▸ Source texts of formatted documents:
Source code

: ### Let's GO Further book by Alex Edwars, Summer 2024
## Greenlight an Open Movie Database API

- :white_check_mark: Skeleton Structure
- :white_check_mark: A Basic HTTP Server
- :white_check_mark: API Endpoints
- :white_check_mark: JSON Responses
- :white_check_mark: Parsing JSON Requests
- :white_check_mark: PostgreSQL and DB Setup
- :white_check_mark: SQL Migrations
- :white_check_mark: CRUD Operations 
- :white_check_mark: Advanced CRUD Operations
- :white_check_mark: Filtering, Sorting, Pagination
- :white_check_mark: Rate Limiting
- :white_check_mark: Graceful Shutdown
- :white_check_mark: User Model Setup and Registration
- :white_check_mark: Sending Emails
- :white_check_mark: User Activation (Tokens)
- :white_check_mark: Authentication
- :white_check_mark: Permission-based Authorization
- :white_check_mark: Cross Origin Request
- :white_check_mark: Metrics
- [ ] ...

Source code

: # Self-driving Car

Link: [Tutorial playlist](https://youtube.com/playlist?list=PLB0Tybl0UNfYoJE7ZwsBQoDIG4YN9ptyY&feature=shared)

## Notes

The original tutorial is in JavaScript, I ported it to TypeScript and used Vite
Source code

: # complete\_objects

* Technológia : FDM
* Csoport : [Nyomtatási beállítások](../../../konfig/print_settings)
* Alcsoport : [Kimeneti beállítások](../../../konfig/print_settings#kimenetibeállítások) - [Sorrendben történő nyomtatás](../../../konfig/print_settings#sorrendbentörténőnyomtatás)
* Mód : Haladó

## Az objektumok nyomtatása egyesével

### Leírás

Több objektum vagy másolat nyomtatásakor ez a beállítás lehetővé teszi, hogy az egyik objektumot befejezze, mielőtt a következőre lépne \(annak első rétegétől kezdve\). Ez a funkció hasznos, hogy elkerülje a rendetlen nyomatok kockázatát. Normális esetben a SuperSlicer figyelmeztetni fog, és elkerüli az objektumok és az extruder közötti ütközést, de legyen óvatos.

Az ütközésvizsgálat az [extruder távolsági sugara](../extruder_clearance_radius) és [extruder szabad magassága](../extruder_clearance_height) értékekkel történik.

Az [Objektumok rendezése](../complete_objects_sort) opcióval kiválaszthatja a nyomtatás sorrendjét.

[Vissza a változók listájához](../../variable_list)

---

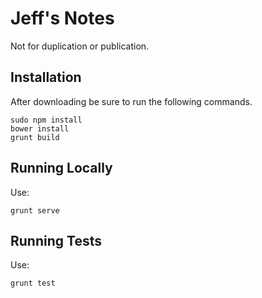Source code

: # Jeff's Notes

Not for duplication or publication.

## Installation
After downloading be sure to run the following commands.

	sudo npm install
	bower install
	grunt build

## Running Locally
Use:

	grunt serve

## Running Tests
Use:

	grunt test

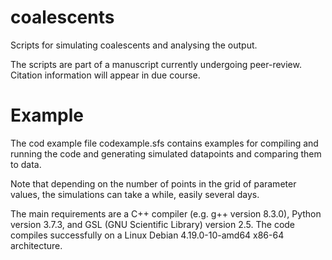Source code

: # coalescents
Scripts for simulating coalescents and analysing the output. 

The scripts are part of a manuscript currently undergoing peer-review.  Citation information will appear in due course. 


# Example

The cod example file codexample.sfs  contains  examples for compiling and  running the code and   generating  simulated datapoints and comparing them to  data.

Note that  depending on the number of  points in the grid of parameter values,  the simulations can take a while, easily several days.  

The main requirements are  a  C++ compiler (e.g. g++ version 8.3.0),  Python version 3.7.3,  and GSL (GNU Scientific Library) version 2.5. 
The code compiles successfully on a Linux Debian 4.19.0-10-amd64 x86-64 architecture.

▸ WHAT YOU ARE ASKED TO DO: Where in the records does the word "Setup" appear? Copy each line that holds it.

▸ RESPONSE:
- :white_check_mark: PostgreSQL and DB Setup
- :white_check_mark: User Model Setup and Registration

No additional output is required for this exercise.